WHAT THE TASK ASKS ▸
Which lines in the entries below contain the string "medium"? Show each of them in full.

○ ○ ○ ○ ○ ○ ○

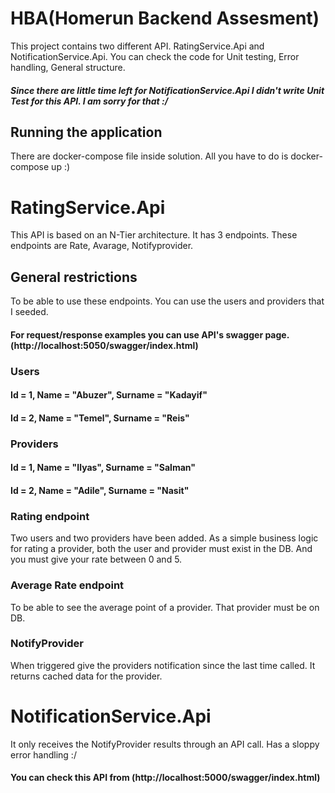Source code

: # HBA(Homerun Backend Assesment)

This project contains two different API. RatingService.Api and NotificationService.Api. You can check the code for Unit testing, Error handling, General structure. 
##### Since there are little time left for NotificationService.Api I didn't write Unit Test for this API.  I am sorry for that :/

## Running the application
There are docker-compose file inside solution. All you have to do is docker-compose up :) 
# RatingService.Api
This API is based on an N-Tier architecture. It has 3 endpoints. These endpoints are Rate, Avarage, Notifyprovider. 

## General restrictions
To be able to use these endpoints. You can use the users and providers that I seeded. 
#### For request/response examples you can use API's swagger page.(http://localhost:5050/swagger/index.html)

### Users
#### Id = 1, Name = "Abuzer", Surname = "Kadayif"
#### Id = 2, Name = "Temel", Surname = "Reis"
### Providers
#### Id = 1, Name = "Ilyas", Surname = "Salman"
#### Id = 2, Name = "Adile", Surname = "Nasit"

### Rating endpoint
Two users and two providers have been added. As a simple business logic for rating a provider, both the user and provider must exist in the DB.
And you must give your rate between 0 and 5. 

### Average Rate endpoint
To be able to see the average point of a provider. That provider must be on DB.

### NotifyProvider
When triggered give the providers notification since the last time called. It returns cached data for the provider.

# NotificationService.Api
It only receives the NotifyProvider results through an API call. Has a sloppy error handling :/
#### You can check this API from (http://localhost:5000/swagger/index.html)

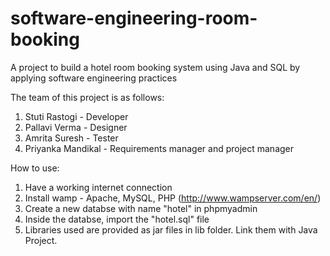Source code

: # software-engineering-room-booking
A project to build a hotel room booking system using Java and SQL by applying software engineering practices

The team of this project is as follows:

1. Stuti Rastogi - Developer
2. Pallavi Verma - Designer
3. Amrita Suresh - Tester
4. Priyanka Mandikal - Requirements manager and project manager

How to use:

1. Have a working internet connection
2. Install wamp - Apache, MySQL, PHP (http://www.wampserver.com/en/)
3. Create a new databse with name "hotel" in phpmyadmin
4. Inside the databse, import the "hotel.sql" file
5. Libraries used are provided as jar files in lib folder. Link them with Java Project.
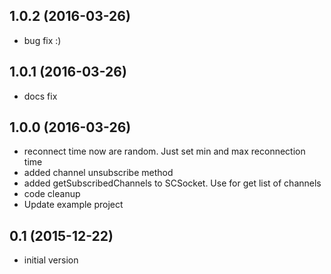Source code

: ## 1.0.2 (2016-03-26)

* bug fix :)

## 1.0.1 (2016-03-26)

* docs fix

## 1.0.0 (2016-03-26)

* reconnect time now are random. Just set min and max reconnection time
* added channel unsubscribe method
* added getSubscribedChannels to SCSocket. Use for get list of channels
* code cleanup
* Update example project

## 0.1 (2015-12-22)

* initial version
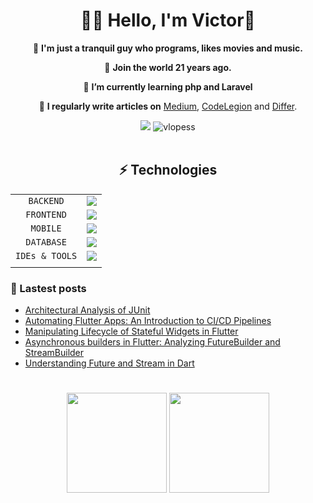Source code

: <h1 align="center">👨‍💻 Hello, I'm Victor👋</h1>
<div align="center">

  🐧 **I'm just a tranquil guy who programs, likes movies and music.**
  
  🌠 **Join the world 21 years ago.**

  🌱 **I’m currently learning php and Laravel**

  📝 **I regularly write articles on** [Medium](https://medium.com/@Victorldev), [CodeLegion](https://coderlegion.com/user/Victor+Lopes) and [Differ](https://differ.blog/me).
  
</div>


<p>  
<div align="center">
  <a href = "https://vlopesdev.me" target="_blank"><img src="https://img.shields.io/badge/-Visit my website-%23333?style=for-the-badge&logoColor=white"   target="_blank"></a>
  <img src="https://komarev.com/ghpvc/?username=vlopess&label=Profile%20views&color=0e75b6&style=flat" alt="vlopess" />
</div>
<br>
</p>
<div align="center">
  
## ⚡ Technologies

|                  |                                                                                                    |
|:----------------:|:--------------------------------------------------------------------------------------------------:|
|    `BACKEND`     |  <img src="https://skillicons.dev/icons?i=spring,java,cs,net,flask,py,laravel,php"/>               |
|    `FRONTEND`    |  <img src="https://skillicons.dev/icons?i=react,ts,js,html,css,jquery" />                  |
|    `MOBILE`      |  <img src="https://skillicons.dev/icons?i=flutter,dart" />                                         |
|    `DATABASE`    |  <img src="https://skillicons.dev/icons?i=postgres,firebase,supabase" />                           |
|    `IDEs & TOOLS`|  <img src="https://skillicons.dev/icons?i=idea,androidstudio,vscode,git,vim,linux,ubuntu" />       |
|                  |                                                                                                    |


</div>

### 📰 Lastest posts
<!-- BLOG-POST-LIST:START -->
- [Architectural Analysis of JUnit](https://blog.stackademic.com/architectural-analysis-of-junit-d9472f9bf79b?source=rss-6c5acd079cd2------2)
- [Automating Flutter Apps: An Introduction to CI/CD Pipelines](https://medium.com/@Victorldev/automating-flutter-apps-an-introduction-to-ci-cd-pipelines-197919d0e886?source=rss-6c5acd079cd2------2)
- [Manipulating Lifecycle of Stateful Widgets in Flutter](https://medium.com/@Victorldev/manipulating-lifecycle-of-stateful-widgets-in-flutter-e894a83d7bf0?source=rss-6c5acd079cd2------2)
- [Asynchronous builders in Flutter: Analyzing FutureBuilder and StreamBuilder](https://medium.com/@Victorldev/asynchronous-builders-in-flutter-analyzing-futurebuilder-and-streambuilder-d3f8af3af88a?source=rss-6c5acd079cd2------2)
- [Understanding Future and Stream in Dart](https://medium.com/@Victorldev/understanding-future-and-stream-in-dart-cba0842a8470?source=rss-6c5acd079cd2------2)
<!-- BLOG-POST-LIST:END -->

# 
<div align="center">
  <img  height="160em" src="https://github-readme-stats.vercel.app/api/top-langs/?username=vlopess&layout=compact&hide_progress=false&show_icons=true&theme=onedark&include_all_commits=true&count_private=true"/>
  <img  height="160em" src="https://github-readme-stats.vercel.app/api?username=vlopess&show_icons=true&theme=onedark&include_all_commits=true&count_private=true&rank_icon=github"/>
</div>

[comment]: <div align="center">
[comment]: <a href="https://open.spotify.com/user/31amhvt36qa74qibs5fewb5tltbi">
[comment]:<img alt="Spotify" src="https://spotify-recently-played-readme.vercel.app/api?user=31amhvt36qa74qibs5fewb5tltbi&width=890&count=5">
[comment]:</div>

○ ○ ○ ○ ○ ○ ○

YOUR RESPONSE ▸
  📝 **I regularly write articles on** [Medium](https://medium.com/@Victorldev), [CodeLegion](https://coderlegion.com/user/Victor+Lopes) and [Differ](https://differ.blog/me).
- [Automating Flutter Apps: An Introduction to CI/CD Pipelines](https://medium.com/@Victorldev/automating-flutter-apps-an-introduction-to-ci-cd-pipelines-197919d0e886?source=rss-6c5acd079cd2------2)
- [Manipulating Lifecycle of Stateful Widgets in Flutter](https://medium.com/@Victorldev/manipulating-lifecycle-of-stateful-widgets-in-flutter-e894a83d7bf0?source=rss-6c5acd079cd2------2)
- [Asynchronous builders in Flutter: Analyzing FutureBuilder and StreamBuilder](https://medium.com/@Victorldev/asynchronous-builders-in-flutter-analyzing-futurebuilder-and-streambuilder-d3f8af3af88a?source=rss-6c5acd079cd2------2)
- [Understanding Future and Stream in Dart](https://medium.com/@Victorldev/understanding-future-and-stream-in-dart-cba0842a8470?source=rss-6c5acd079cd2------2)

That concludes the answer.